High Availability Cluster Design

Local Edition architecture is quite flexible, and can be scaled up or down as needed. But other than TPS consideration, to achieve High Availability (HA), you need to carefully design the cluster. Container orchestrators (K8S) can take care of components failure, for example, if one Local Edition component shuts down due to some reason, they will bring another one to maintain the given number of instances if all the criteria are satisfied. But to achieve HA in case of infrastructure failure (such as node failure, zone failure, etc.) of K8S, extra planning should be done before creating cluster. HA at different levels requires different planning. The following sections provide some general guidelines to achieve HA for the Local Edition cluster to work as expected.

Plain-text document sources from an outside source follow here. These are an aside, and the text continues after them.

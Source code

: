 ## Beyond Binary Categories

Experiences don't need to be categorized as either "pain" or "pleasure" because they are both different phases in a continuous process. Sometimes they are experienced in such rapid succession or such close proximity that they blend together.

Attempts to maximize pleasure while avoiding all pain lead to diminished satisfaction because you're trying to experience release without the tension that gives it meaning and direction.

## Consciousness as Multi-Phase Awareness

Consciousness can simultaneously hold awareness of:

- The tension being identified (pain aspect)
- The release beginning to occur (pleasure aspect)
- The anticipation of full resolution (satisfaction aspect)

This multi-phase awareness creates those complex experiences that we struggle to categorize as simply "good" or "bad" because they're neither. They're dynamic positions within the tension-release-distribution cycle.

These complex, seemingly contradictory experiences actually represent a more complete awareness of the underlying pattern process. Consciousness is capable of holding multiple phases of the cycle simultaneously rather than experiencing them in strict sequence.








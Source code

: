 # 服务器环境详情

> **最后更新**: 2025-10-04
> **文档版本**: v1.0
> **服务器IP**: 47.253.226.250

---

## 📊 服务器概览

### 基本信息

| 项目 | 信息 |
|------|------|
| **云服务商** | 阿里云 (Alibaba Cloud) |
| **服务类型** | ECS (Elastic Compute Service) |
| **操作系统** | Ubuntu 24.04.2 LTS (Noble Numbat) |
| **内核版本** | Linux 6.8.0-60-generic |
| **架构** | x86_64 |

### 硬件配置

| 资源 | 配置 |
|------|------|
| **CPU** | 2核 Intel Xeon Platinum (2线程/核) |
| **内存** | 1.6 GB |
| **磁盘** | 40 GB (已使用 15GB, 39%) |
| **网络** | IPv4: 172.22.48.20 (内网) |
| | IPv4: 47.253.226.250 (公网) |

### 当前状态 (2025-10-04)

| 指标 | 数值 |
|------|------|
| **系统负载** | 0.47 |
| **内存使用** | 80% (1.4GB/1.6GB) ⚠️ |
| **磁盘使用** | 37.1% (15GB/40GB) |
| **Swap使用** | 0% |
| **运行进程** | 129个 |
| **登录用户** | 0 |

Cluster considerations for High Availability

Node/Instance redundancy

If your K8S cluster has been designed just to meet a TPS requirement, then node failures might degrade Local Edition functioning. Situations can be more challenging in case you placed some deployment constraints during initial deployment without HA considerations. One such deployment constraint could be that three Cache pods should be deployed on three different nodes in a three K8S worker nodes cluster. If any node failure happens in this scenario, then the Cache pod which was running on this node is not redeployed on remaining two nodes. Unless a third node joins the K8S cluster, the Local Edition cluster works (assuming no other constraint) but remain in degraded operation mode. recommends having extra nodes in the K8S if any pod/ container deployment constraints is in place. Even in the case of no deployment constraint, extra nodes might come handy in handling throughput in case of node failure.

Availability Zone Redundancy

Local Edition supports multi zone deployment. You can deploy Local Edition components spread across different availability zones in all major cloud platforms (AWS, Azure, GCP, etc.). In multi zone deployment, configuration and token data is continuously synced across zones by the highly available database, so even in case of a zone failure, another zone can still serve the traffic. Multi zone deployment should be considered during the initial planning phase itself. Extending the existing cluster is currently not supported. Also, out-of-the-box multi zone deployment is supported only in K8S. Scaling out or scaling down of pods/containers is needed in burst and trickle down situations to ensure that the services are resilient.

It is a good practice to have an odd number of zones for tolerance and resilience.

Cache and TM pods can scale by setting Horizontal Pod Autoscaling (HPA) rules in Kubernetes.